* WHAT THIS TASK INVOLVES *
Setting aside any pictures, reproduce the data exactly.

* THE DATA *
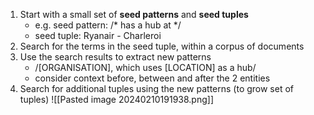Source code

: 1. Start with a small set of **seed patterns** and **seed tuples**
	- e.g.  seed pattern: /* has a hub at */ 
	- seed tuple:  Ryanair - Charleroi
2. Search for the terms in the seed tuple, within a corpus of documents
3. Use the search results to extract new patterns
	- /[ORGANISATION], which uses [LOCATION] as a hub/
	- consider context before, between and after the 2 entities 
4. Search for additional tuples using the new patterns (to grow set of tuples)
![[Pasted image 20240210191938.png]]
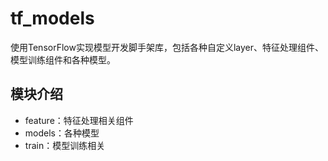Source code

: # tf_models

使用TensorFlow实现模型开发脚手架库，包括各种自定义layer、特征处理组件、模型训练组件和各种模型。

## 模块介绍

- feature：特征处理相关组件
- models：各种模型
- train：模型训练相关



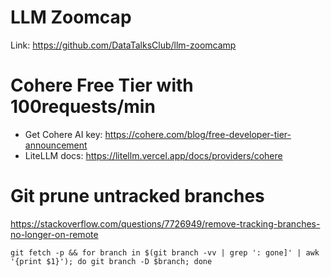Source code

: # LLM Zoomcap

Link: https://github.com/DataTalksClub/llm-zoomcamp

# Cohere Free Tier with 100requests/min

- Get Cohere AI key: https://cohere.com/blog/free-developer-tier-announcement
- LiteLLM docs: https://litellm.vercel.app/docs/providers/cohere

# Git prune untracked branches

https://stackoverflow.com/questions/7726949/remove-tracking-branches-no-longer-on-remote

`git fetch -p && for branch in $(git branch -vv | grep ': gone]' | awk '{print $1}'); do git branch -D $branch; done`
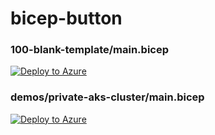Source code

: # bicep-button

<!-- http://localhost:7071/api/Deploy?uri=https://raw.githubusercontent.com/Azure/azure-quickstart-templates/master/demos/private-aks-cluster/main.bicep -->

### 100-blank-template/main.bicep
[![Deploy to Azure](https://aka.ms/deploytoazurebutton)](https://portal.azure.com/#create/Microsoft.Template/uri/https%3A%2F%2Fbicepbutton.azurewebsites.net%2Fapi%2FDeploy%3Furi%3Dhttps%3A%2F%2Fraw.githubusercontent.com%2FAzure%2Fazure-quickstart-templates%2Fmaster%2F100-blank-template%2Fmain.bicep)

### demos/private-aks-cluster/main.bicep
[![Deploy to Azure](https://aka.ms/deploytoazurebutton)](https://portal.azure.com/#create/Microsoft.Template/uri/https%3A%2F%2Fbicepbutton.azurewebsites.net%2Fapi%2FDeploy%3Furi%3Dhttps%3A%2F%2Fraw.githubusercontent.com%2FAzure%2Fazure-quickstart-templates%2Fmaster%2Fdemos%2Fprivate-aks-cluster%2Fmain.bicep)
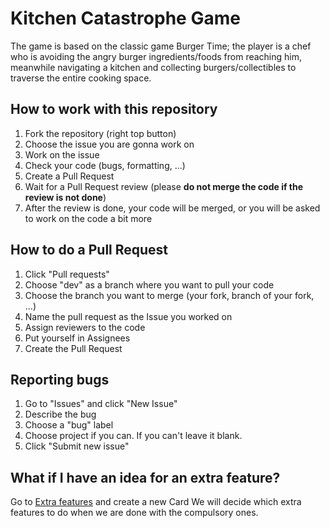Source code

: # Kitchen Catastrophe Game
The game is based on the classic game Burger Time; the player is a chef who is avoiding the angry burger ingredients/foods from reaching him, meanwhile navigating a kitchen and collecting burgers/collectibles to traverse the entire cooking space.

## How to work with this repository
1. Fork the repository (right top button)
2. Choose the issue you are gonna work on
3. Work on the issue
4. Check your code (bugs, formatting, ...)
5. Create a Pull Request
6. Wait for a Pull Request review (please **do not merge the code if the review is not done**)
7. After the review is done, your code will be merged, or you will be asked to work on the code a bit more

## How to do a Pull Request
1. Click "Pull requests"
2. Choose "dev" as a branch where you want to pull your code
3. Choose the branch you want to merge (your fork, branch of your fork, ...)
4. Name the pull request as the Issue you worked on
5. Assign reviewers to the code
6. Put yourself in Assignees
7. Create the Pull Request

## Reporting bugs
1. Go to "Issues" and click "New Issue"
2. Describe the bug
3. Choose a "bug" label
4. Choose project if you can. If you can't leave it blank.
5. Click "Submit new issue"

## What if I have an idea for an extra feature?
Go to [Extra features](https://github.com/svejnohatomas/KitchenCatastropheGame/projects/2) and create a new Card
We will decide which extra features to do when we are done with the compulsory ones.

* SOLUTION FOR THIS TASK *
Source code

: 1. Start with a small set of **seed patterns** and **seed tuples**
	- e.g.  seed pattern: /* has a hub at */ 
	- seed tuple:  Ryanair - Charleroi
2. Search for the terms in the seed tuple, within a corpus of documents
3. Use the search results to extract new patterns
	- /[ORGANISATION], which uses [LOCATION] as a hub/
	- consider context before, between and after the 2 entities 
4. Search for additional tuples using the new patterns (to grow set of tuples)
![[Pasted image 20240210191938.png]]
Source code

: # tf_models

使用TensorFlow实现模型开发脚手架库，包括各种自定义layer、特征处理组件、模型训练组件和各种模型。

## 模块介绍

- feature：特征处理相关组件
- models：各种模型
- train：模型训练相关



Source code

: # LLM Zoomcap

Link: https://github.com/DataTalksClub/llm-zoomcamp

# Cohere Free Tier with 100requests/min

- Get Cohere AI key: https://cohere.com/blog/free-developer-tier-announcement
- LiteLLM docs: https://litellm.vercel.app/docs/providers/cohere

# Git prune untracked branches

https://stackoverflow.com/questions/7726949/remove-tracking-branches-no-longer-on-remote

`git fetch -p && for branch in $(git branch -vv | grep ': gone]' | awk '{print $1}'); do git branch -D $branch; done`
Source code

: # bicep-button

<!-- http://localhost:7071/api/Deploy?uri=https://raw.githubusercontent.com/Azure/azure-quickstart-templates/master/demos/private-aks-cluster/main.bicep -->

### 100-blank-template/main.bicep
[![Deploy to Azure](https://aka.ms/deploytoazurebutton)](https://portal.azure.com/#create/Microsoft.Template/uri/https%3A%2F%2Fbicepbutton.azurewebsites.net%2Fapi%2FDeploy%3Furi%3Dhttps%3A%2F%2Fraw.githubusercontent.com%2FAzure%2Fazure-quickstart-templates%2Fmaster%2F100-blank-template%2Fmain.bicep)

### demos/private-aks-cluster/main.bicep
[![Deploy to Azure](https://aka.ms/deploytoazurebutton)](https://portal.azure.com/#create/Microsoft.Template/uri/https%3A%2F%2Fbicepbutton.azurewebsites.net%2Fapi%2FDeploy%3Furi%3Dhttps%3A%2F%2Fraw.githubusercontent.com%2FAzure%2Fazure-quickstart-templates%2Fmaster%2Fdemos%2Fprivate-aks-cluster%2Fmain.bicep)
Source code

: # Kitchen Catastrophe Game
The game is based on the classic game Burger Time; the player is a chef who is avoiding the angry burger ingredients/foods from reaching him, meanwhile navigating a kitchen and collecting burgers/collectibles to traverse the entire cooking space.

## How to work with this repository
1. Fork the repository (right top button)
2. Choose the issue you are gonna work on
3. Work on the issue
4. Check your code (bugs, formatting, ...)
5. Create a Pull Request
6. Wait for a Pull Request review (please **do not merge the code if the review is not done**)
7. After the review is done, your code will be merged, or you will be asked to work on the code a bit more

## How to do a Pull Request
1. Click "Pull requests"
2. Choose "dev" as a branch where you want to pull your code
3. Choose the branch you want to merge (your fork, branch of your fork, ...)
4. Name the pull request as the Issue you worked on
5. Assign reviewers to the code
6. Put yourself in Assignees
7. Create the Pull Request

## Reporting bugs
1. Go to "Issues" and click "New Issue"
2. Describe the bug
3. Choose a "bug" label
4. Choose project if you can. If you can't leave it blank.
5. Click "Submit new issue"

## What if I have an idea for an extra feature?
Go to [Extra features](https://github.com/svejnohatomas/KitchenCatastropheGame/projects/2) and create a new Card
We will decide which extra features to do when we are done with the compulsory ones.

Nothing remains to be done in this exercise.